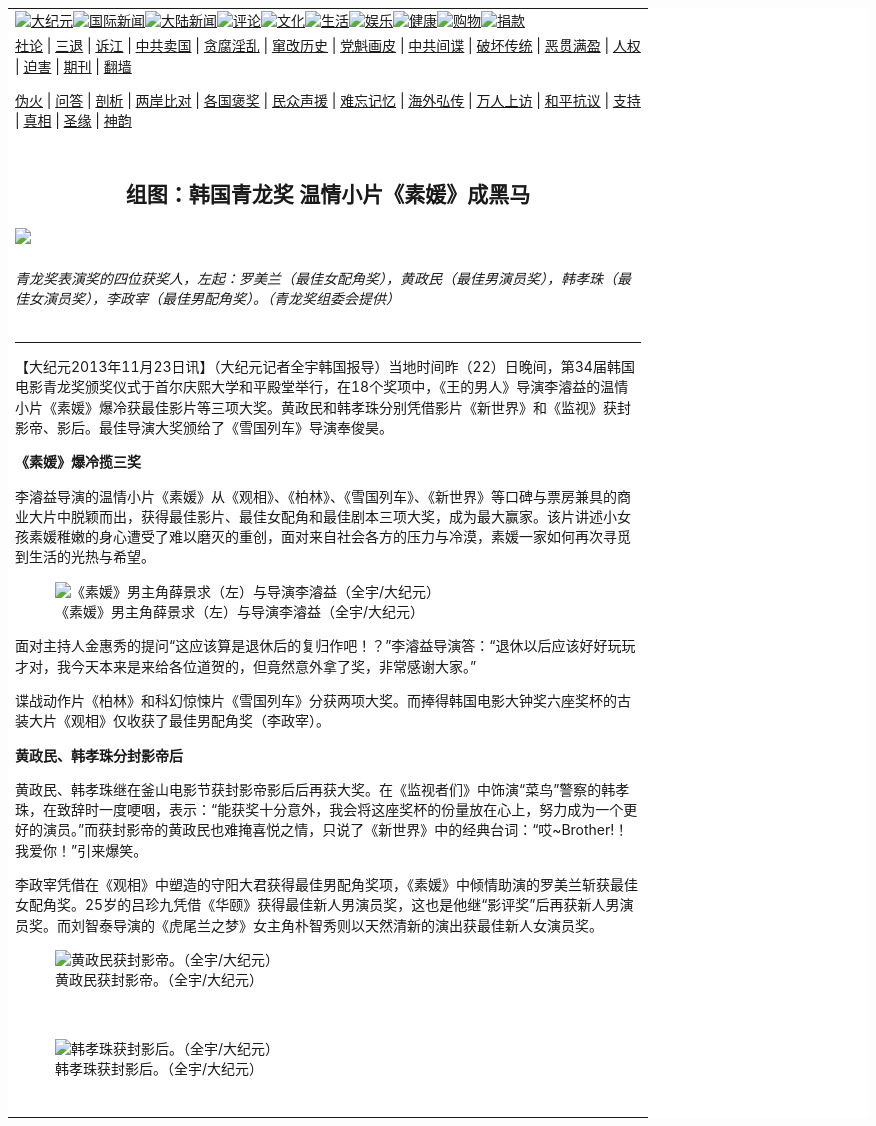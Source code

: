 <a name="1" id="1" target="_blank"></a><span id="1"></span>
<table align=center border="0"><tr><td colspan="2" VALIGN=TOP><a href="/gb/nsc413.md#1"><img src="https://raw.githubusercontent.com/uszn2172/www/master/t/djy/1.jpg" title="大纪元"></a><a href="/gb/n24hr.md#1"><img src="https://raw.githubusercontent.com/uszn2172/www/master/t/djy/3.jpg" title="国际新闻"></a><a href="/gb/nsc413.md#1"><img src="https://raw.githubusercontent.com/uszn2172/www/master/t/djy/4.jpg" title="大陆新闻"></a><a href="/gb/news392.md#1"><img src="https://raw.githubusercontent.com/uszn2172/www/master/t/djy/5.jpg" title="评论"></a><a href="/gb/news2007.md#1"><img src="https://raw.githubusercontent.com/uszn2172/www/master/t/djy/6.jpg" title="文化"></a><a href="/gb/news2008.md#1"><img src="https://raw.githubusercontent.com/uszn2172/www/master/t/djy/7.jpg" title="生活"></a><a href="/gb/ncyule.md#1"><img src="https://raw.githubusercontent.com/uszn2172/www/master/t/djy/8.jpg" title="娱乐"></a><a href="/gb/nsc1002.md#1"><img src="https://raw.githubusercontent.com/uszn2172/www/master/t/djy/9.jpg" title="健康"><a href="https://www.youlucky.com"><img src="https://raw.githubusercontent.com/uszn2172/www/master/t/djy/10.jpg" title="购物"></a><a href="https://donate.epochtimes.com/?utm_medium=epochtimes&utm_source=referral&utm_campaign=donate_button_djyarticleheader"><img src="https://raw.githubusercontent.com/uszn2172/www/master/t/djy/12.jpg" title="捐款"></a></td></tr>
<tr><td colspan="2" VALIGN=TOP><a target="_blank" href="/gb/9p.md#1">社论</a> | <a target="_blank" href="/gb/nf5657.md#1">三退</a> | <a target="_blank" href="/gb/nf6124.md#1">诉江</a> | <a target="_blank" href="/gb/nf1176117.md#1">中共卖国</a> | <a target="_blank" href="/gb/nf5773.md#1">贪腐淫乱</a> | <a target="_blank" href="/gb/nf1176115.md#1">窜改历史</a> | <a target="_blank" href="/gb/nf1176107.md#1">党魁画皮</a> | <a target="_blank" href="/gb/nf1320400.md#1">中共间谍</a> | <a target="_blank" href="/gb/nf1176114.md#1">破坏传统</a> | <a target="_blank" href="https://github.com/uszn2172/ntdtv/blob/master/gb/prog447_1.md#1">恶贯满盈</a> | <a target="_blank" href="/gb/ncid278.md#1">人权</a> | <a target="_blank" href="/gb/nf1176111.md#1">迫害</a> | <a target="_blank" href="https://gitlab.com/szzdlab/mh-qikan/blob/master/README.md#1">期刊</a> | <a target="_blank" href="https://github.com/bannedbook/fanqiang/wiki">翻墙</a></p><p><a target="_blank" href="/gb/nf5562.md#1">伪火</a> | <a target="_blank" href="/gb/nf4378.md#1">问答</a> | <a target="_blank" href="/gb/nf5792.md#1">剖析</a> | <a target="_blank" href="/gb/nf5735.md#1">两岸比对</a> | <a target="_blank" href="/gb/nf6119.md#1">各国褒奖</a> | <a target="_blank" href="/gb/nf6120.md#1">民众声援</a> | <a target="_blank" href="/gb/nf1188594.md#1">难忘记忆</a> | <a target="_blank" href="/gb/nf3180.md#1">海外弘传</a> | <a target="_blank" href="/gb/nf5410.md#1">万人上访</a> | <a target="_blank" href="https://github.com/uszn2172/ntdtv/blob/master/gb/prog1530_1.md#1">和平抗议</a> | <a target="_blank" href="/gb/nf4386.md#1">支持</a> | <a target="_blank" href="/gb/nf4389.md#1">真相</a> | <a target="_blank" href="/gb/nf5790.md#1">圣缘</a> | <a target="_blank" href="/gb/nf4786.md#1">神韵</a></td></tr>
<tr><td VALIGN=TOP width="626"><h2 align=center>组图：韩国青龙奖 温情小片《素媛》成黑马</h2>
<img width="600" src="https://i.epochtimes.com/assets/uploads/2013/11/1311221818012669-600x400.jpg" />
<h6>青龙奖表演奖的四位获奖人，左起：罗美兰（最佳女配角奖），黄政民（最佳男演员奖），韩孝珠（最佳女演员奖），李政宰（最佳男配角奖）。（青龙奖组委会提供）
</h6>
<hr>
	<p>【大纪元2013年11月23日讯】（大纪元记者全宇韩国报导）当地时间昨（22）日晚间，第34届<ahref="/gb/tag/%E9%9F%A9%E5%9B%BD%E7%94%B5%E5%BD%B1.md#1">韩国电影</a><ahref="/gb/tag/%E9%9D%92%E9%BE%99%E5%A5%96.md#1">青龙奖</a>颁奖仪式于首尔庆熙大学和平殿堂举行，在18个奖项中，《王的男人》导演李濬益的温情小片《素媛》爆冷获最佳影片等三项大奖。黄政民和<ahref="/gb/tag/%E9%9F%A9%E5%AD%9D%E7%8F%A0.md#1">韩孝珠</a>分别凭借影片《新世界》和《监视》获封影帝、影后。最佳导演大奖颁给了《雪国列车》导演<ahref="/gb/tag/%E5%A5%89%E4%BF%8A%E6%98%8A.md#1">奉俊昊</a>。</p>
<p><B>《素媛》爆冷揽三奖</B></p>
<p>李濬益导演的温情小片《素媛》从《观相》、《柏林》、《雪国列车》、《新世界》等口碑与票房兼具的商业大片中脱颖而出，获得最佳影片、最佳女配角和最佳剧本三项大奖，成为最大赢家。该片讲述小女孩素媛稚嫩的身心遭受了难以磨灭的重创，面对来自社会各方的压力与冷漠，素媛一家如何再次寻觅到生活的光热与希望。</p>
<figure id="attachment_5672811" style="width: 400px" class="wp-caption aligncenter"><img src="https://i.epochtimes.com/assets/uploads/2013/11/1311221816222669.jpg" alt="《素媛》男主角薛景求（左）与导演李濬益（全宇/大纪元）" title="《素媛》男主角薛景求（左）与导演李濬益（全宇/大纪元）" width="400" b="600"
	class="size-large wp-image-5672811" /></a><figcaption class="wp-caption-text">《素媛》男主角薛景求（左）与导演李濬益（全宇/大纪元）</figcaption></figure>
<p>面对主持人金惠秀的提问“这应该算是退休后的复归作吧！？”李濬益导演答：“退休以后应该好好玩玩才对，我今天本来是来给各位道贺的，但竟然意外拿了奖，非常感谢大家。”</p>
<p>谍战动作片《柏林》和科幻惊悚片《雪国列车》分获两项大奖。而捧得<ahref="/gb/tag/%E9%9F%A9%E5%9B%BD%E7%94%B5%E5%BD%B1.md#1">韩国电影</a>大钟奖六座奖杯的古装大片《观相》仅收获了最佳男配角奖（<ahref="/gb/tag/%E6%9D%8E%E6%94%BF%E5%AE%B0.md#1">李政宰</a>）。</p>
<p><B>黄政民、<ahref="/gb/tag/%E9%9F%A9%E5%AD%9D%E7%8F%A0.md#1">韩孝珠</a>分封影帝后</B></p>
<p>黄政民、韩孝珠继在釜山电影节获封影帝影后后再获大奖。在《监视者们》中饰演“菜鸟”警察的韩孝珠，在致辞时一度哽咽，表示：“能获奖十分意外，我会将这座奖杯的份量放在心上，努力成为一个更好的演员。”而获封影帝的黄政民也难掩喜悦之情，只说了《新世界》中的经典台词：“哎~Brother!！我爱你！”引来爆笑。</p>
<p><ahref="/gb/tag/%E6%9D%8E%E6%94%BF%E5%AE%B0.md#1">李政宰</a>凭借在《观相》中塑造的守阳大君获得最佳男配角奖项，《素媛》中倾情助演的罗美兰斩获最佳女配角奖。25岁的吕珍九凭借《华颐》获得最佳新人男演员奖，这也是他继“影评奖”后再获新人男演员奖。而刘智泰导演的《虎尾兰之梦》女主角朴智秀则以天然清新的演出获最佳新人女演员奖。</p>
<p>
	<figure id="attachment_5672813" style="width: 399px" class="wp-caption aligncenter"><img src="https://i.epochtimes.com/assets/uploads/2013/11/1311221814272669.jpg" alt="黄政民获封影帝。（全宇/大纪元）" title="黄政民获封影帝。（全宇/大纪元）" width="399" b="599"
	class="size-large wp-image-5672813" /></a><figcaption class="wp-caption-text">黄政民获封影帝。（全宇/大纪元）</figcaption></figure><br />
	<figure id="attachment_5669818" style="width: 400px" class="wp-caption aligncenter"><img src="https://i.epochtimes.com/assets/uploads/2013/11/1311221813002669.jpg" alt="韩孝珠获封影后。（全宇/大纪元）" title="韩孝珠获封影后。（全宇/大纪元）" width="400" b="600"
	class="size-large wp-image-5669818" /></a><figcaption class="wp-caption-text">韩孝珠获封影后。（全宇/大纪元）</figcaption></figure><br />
::::
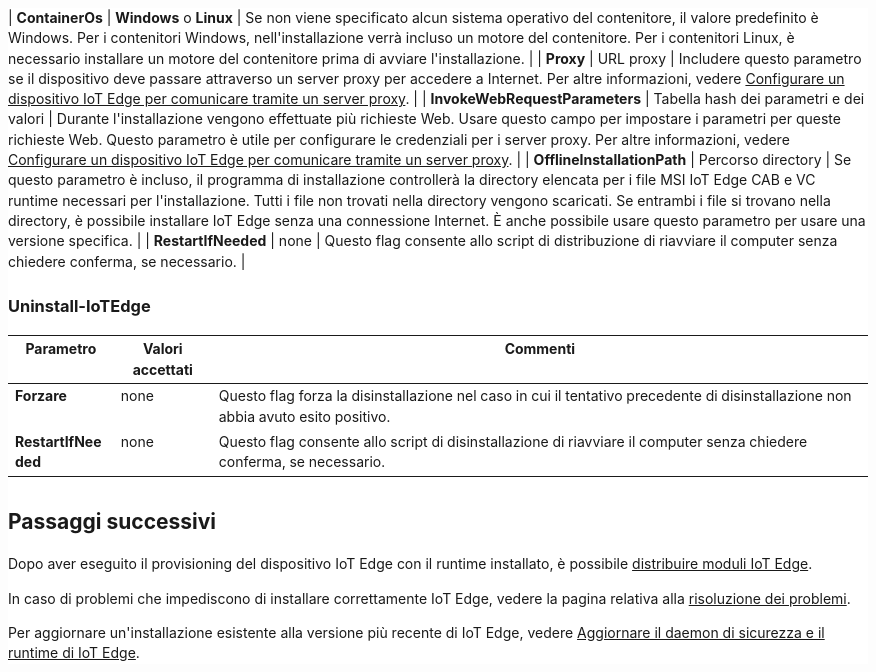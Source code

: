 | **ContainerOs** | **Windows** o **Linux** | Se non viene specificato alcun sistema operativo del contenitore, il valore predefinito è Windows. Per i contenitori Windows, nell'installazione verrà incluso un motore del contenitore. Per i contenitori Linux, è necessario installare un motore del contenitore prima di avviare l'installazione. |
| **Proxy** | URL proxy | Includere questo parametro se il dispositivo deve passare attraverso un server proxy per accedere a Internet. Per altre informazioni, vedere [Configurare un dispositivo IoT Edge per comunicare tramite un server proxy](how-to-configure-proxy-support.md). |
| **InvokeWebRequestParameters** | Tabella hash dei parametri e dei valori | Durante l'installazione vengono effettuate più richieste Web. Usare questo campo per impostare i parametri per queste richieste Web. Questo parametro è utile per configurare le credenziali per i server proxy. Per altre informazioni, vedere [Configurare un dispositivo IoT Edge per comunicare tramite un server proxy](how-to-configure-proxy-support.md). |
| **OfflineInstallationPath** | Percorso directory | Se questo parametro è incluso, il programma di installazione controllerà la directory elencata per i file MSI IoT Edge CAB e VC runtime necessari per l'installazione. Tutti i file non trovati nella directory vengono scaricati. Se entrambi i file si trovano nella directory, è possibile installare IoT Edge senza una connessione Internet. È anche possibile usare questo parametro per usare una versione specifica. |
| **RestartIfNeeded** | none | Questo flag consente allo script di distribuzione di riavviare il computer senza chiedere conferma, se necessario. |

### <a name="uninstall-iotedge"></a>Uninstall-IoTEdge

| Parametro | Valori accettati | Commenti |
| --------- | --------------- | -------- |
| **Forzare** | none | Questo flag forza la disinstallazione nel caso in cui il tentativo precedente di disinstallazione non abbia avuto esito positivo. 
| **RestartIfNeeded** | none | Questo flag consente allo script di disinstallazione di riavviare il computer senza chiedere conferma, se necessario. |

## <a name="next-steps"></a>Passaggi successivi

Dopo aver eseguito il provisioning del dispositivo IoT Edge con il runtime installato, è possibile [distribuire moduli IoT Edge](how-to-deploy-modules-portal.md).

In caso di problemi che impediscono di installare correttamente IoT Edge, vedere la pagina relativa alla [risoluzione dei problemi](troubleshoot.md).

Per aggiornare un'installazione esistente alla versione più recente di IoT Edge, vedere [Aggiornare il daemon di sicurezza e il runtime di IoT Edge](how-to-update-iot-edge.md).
::::
*Exercise goal*. Every line of the listing that holds "image" should be found and copied.

*Final answer*.
	class="size-large wp-image-5672811" /></a><figcaption class="wp-caption-text">《素媛》男主角薛景求（左）与导演李濬益（全宇/大纪元）</figcaption></figure>
	class="size-large wp-image-5672813" /></a><figcaption class="wp-caption-text">黄政民获封影帝。（全宇/大纪元）</figcaption></figure><br />
	class="size-large wp-image-5669818" /></a><figcaption class="wp-caption-text">韩孝珠获封影后。（全宇/大纪元）</figcaption></figure><br />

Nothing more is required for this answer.